### [ABOUT THIS TASK]
Collect every line in the records below that contains the word "easily".
- - -
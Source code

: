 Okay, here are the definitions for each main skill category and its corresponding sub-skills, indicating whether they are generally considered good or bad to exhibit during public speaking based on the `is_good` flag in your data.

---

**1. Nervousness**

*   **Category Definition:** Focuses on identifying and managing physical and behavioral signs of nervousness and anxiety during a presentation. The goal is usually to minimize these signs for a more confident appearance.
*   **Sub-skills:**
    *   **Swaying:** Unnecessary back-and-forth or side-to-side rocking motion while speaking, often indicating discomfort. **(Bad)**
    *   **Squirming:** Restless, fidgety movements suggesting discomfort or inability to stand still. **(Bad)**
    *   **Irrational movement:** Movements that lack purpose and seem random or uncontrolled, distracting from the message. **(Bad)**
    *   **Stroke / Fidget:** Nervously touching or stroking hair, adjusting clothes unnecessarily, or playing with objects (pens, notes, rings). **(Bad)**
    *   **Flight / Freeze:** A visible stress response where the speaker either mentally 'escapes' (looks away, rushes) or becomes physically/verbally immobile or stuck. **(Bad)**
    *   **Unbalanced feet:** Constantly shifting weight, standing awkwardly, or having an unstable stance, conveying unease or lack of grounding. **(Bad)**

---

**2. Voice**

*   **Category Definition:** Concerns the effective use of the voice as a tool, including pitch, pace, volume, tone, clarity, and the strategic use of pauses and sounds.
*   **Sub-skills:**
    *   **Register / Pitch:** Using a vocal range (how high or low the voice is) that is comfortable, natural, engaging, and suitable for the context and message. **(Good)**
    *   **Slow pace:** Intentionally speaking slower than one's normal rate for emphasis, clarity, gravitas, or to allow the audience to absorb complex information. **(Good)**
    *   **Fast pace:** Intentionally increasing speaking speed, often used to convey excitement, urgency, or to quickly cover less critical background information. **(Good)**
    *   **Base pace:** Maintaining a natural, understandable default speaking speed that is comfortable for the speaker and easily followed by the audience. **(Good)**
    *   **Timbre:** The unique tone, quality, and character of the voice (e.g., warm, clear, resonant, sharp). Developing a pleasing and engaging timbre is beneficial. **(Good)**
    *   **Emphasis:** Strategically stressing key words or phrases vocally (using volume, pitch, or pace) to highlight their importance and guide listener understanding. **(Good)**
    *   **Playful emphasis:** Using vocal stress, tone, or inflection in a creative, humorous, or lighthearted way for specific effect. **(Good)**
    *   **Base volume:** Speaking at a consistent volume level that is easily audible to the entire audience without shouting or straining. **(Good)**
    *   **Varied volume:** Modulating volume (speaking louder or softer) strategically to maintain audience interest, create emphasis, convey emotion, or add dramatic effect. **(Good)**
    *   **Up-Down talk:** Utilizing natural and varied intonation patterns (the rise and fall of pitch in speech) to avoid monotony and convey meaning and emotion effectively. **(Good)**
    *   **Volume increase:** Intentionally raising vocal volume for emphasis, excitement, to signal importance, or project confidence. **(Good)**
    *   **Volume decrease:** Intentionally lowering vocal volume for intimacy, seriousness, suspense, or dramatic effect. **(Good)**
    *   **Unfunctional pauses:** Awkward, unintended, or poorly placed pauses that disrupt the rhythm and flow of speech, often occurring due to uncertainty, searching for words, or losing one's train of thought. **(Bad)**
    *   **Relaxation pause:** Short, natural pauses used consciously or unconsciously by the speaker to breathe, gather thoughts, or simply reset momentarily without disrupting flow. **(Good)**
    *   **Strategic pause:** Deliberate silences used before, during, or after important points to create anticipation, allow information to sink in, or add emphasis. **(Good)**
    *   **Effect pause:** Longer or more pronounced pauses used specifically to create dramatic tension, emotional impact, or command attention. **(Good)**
- - -
### [SOLUTION FOR THIS TASK]
    *   **Base pace:** Maintaining a natural, understandable default speaking speed that is comfortable for the speaker and easily followed by the audience. **(Good)**
    *   **Base volume:** Speaking at a consistent volume level that is easily audible to the entire audience without shouting or straining. **(Good)**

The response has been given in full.